La construction de ce récit est originale : Ni personnage principal ni suite d’événements chronologiques : Nous naviguons autant en avant qu’en arrière qu’à travers les différents personnages. Le réel et le merveilleux sont aussi mélangés, l’avertissement nous prévient, nous sommes face à une fable, ici tout est possible.
Et pourtant nous ne sommes pas perdu.es, les événements se suivent et nous les suivons, avec difficulté mais avec clarté. D’ailleurs la difficulté ne vient pas tant de toutes ces discontinuités mais bien de la violence vraiment omniprésente qui nous est imposé.
L’humour, aussi omniprésent que l’horreur, l’accompagne et la souligne plus qu’elle ne la désamorce.
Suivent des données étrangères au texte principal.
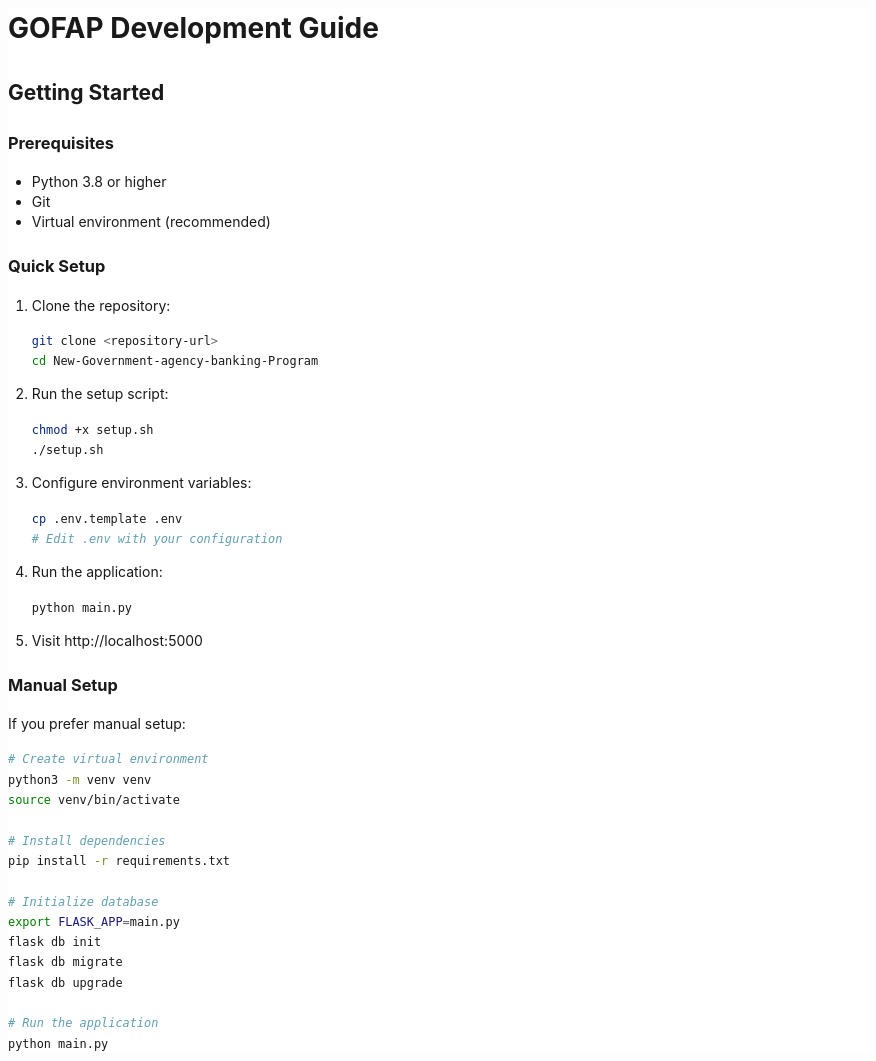 # GOFAP Development Guide

## Getting Started

### Prerequisites

- Python 3.8 or higher
- Git
- Virtual environment (recommended)

### Quick Setup

1. Clone the repository:
   ```bash
   git clone <repository-url>
   cd New-Government-agency-banking-Program
   ```

2. Run the setup script:
   ```bash
   chmod +x setup.sh
   ./setup.sh
   ```

3. Configure environment variables:
   ```bash
   cp .env.template .env
   # Edit .env with your configuration
   ```

4. Run the application:
   ```bash
   python main.py
   ```

5. Visit http://localhost:5000

### Manual Setup

If you prefer manual setup:

```bash
# Create virtual environment
python3 -m venv venv
source venv/bin/activate

# Install dependencies
pip install -r requirements.txt

# Initialize database
export FLASK_APP=main.py
flask db init
flask db migrate
flask db upgrade

# Run the application
python main.py
```
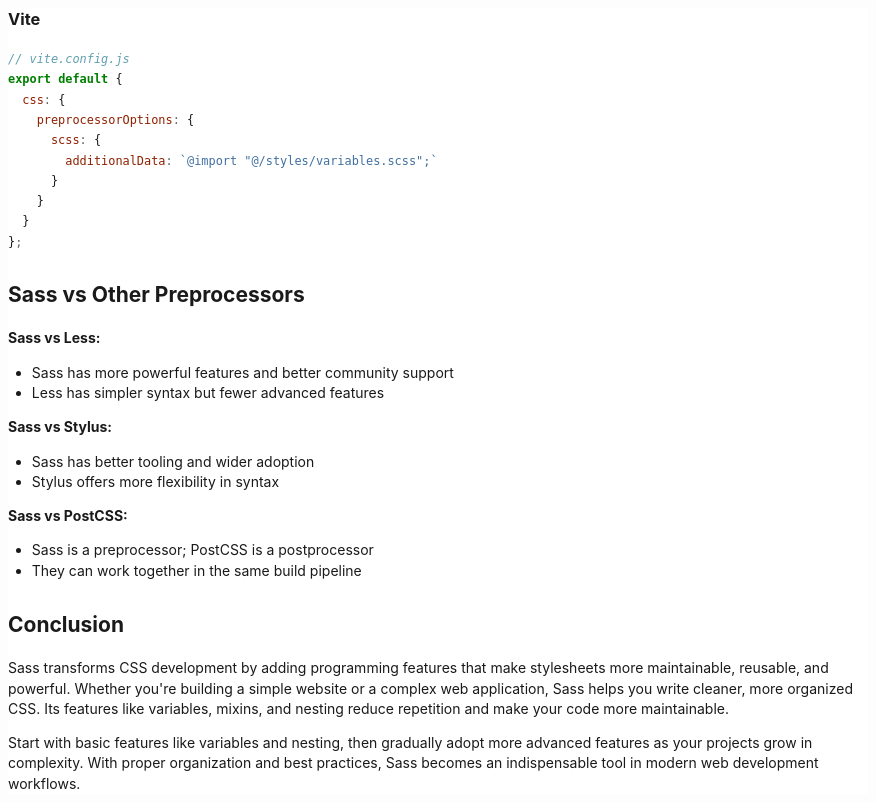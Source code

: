### Vite
```javascript
// vite.config.js
export default {
  css: {
    preprocessorOptions: {
      scss: {
        additionalData: `@import "@/styles/variables.scss";`
      }
    }
  }
};
```

## Sass vs Other Preprocessors

**Sass vs Less:**
- Sass has more powerful features and better community support
- Less has simpler syntax but fewer advanced features

**Sass vs Stylus:**
- Sass has better tooling and wider adoption
- Stylus offers more flexibility in syntax

**Sass vs PostCSS:**
- Sass is a preprocessor; PostCSS is a postprocessor
- They can work together in the same build pipeline

## Conclusion

Sass transforms CSS development by adding programming features that make stylesheets more maintainable, reusable, and powerful. Whether you're building a simple website or a complex web application, Sass helps you write cleaner, more organized CSS. Its features like variables, mixins, and nesting reduce repetition and make your code more maintainable.

Start with basic features like variables and nesting, then gradually adopt more advanced features as your projects grow in complexity. With proper organization and best practices, Sass becomes an indispensable tool in modern web development workflows.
C’est stupéfiant combien l’auteur parvient à équilibrer tous ces ingrédients sans jamais tomber ni dans le misérabilisme ni dans le voyeurisme trash.
Deux forces s’entrecroisent : la puissance et l’absurde. L’absurde non pas camusien mais bien dans le sens : ridicule, pathétique.
Que ce soient les noms des tyrans, les apparitions de Martial (esprit d’une puissance affolante et ridiculement inutile tant les deux Chaïdana se foutent de ces avertissements), les quantités (d’enfants, d’années vécus), les lubies délirantes de chaque tyran, les déferlements de tortures inutiles, etc. : tout ceci est absurde.
Ces tyrans que la toute-puissance ne rassasie jamais subissent tous le même sort : ils deviennent obsédés par ce qui échappe à leur contrôle et deviennent fou.
Le prétexte de la fable, comme l’humour, est un outil que l’auteur utilise à merveille, il lui permet de souligner et de nous donner accès à un ressenti authentique en l’exagérant. Le ton du livre est moqueur, ni accusateur, ni pathétique, non, il se moque de ce théâtre violent parce qu’il le prend au sérieux. Et prendre au sérieux l’horreur c’est essayer de la retranscrire dans sa complexité et non pas écrire seulement une idée vaguement morale qu’on se fait de l’horreur. L’auteur y arrive parce qu’il mélange correctement les ingrédients qu’il décide d’utiliser.
Nous ressortons de ces 160 petites pages épuisé.es et toujours autant impuissant.e.
Cependant, nous avons, peut-être, touché.es un peu ce que c’est que l’horreur.